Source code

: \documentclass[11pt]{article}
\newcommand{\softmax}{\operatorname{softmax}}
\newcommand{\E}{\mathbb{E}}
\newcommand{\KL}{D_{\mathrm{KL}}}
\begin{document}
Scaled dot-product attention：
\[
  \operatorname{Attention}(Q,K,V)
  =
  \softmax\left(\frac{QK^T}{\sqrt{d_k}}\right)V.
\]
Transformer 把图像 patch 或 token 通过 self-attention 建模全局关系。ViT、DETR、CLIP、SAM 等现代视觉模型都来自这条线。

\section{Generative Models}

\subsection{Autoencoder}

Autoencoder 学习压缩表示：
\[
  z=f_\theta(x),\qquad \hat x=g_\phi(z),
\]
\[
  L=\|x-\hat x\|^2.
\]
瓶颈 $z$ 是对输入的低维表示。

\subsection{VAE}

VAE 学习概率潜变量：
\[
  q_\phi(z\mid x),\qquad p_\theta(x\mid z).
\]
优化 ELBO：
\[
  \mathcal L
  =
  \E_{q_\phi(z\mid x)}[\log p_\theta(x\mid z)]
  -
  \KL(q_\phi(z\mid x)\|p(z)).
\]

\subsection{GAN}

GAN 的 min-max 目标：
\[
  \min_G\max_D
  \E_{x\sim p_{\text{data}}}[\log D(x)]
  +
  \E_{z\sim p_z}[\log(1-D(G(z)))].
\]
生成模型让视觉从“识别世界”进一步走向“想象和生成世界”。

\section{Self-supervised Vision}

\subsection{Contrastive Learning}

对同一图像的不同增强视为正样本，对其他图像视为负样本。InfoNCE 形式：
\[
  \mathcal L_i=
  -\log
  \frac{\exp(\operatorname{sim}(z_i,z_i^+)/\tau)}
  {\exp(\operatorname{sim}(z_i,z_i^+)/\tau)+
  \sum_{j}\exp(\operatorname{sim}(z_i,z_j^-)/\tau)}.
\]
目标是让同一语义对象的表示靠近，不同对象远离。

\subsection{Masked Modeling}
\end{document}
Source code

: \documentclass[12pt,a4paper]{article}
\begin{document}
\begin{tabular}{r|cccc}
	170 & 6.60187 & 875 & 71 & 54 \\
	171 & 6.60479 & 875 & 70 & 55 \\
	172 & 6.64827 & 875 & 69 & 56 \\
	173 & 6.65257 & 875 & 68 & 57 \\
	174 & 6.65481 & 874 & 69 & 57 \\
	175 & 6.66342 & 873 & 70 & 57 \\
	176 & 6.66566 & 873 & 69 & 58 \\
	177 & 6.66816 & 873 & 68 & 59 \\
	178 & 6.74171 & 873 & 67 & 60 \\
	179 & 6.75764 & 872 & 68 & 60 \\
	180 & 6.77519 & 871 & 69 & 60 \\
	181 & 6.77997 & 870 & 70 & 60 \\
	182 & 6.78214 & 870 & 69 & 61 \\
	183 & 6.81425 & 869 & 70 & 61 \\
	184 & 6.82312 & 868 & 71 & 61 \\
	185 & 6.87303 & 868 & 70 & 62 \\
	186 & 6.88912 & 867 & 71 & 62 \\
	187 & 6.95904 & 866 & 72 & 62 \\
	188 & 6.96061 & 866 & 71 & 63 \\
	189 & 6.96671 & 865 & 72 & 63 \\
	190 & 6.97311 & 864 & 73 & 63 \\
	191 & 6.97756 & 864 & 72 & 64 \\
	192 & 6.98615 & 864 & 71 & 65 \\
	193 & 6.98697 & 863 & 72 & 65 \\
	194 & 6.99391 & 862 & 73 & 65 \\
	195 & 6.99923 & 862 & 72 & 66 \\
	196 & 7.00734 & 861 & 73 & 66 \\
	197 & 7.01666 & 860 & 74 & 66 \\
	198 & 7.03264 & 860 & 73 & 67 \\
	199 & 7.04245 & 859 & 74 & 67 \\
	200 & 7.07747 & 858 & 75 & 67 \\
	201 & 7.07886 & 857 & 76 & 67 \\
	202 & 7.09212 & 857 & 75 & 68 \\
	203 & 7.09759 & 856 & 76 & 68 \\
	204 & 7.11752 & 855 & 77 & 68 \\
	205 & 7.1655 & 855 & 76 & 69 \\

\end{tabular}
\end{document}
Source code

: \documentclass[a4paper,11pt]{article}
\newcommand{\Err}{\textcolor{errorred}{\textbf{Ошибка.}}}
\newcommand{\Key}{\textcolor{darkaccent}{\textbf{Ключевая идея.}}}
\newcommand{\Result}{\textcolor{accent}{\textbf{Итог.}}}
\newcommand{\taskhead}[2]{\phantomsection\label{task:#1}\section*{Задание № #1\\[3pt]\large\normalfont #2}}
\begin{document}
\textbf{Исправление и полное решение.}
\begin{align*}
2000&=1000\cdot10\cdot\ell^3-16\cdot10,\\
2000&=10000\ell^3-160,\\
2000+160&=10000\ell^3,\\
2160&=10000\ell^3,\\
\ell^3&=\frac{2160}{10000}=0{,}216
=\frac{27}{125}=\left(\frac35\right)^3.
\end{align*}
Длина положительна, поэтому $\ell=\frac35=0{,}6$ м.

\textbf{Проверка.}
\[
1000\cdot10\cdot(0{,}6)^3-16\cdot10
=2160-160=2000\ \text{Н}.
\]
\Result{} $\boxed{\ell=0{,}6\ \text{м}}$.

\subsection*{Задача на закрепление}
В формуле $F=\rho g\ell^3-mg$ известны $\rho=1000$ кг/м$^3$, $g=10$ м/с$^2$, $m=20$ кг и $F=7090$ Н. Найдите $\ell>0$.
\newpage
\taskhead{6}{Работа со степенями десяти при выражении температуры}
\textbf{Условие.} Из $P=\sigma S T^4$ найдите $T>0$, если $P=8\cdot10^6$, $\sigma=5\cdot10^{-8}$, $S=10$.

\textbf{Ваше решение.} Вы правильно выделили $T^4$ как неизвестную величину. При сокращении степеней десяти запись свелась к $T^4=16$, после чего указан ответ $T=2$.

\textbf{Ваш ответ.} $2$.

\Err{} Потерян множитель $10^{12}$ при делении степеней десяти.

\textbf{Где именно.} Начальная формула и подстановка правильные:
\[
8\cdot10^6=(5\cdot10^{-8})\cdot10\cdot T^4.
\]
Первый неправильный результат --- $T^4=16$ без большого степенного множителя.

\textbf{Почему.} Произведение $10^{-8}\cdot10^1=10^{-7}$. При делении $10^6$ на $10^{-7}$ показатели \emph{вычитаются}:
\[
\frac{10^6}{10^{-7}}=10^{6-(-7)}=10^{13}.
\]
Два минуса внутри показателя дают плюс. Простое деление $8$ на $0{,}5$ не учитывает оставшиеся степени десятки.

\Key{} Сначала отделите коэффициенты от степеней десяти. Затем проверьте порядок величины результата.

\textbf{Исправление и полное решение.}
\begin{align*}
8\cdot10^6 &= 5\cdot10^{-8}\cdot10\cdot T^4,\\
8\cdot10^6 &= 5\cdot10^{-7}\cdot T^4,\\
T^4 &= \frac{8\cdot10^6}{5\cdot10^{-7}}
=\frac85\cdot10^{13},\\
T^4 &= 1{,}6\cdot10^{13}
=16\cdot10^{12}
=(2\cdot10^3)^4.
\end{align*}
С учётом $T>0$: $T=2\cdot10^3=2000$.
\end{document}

******

> _What to do_
Only the lines from the first line of the records through the one containing "183 & 6.81425 & 869 & 70 & 61 \\" should be reproduced, exactly, with both of them included.

> _Answer box_
Source code

: \documentclass[11pt]{article}
\newcommand{\softmax}{\operatorname{softmax}}
\newcommand{\E}{\mathbb{E}}
\newcommand{\KL}{D_{\mathrm{KL}}}
\begin{document}
Scaled dot-product attention：
\[
  \operatorname{Attention}(Q,K,V)
  =
  \softmax\left(\frac{QK^T}{\sqrt{d_k}}\right)V.
\]
Transformer 把图像 patch 或 token 通过 self-attention 建模全局关系。ViT、DETR、CLIP、SAM 等现代视觉模型都来自这条线。

\section{Generative Models}

\subsection{Autoencoder}

Autoencoder 学习压缩表示：
\[
  z=f_\theta(x),\qquad \hat x=g_\phi(z),
\]
\[
  L=\|x-\hat x\|^2.
\]
瓶颈 $z$ 是对输入的低维表示。

\subsection{VAE}

VAE 学习概率潜变量：
\[
  q_\phi(z\mid x),\qquad p_\theta(x\mid z).
\]
优化 ELBO：
\[
  \mathcal L
  =
  \E_{q_\phi(z\mid x)}[\log p_\theta(x\mid z)]
  -
  \KL(q_\phi(z\mid x)\|p(z)).
\]

\subsection{GAN}

GAN 的 min-max 目标：
\[
  \min_G\max_D
  \E_{x\sim p_{\text{data}}}[\log D(x)]
  +
  \E_{z\sim p_z}[\log(1-D(G(z)))].
\]
生成模型让视觉从“识别世界”进一步走向“想象和生成世界”。

\section{Self-supervised Vision}

\subsection{Contrastive Learning}

对同一图像的不同增强视为正样本，对其他图像视为负样本。InfoNCE 形式：
\[
  \mathcal L_i=
  -\log
  \frac{\exp(\operatorname{sim}(z_i,z_i^+)/\tau)}
  {\exp(\operatorname{sim}(z_i,z_i^+)/\tau)+
  \sum_{j}\exp(\operatorname{sim}(z_i,z_j^-)/\tau)}.
\]
目标是让同一语义对象的表示靠近，不同对象远离。

\subsection{Masked Modeling}
\end{document}
Source code

: \documentclass[12pt,a4paper]{article}
\begin{document}
\begin{tabular}{r|cccc}
	170 & 6.60187 & 875 & 71 & 54 \\
	171 & 6.60479 & 875 & 70 & 55 \\
	172 & 6.64827 & 875 & 69 & 56 \\
	173 & 6.65257 & 875 & 68 & 57 \\
	174 & 6.65481 & 874 & 69 & 57 \\
	175 & 6.66342 & 873 & 70 & 57 \\
	176 & 6.66566 & 873 & 69 & 58 \\
	177 & 6.66816 & 873 & 68 & 59 \\
	178 & 6.74171 & 873 & 67 & 60 \\
	179 & 6.75764 & 872 & 68 & 60 \\
	180 & 6.77519 & 871 & 69 & 60 \\
	181 & 6.77997 & 870 & 70 & 60 \\
	182 & 6.78214 & 870 & 69 & 61 \\
	183 & 6.81425 & 869 & 70 & 61 \\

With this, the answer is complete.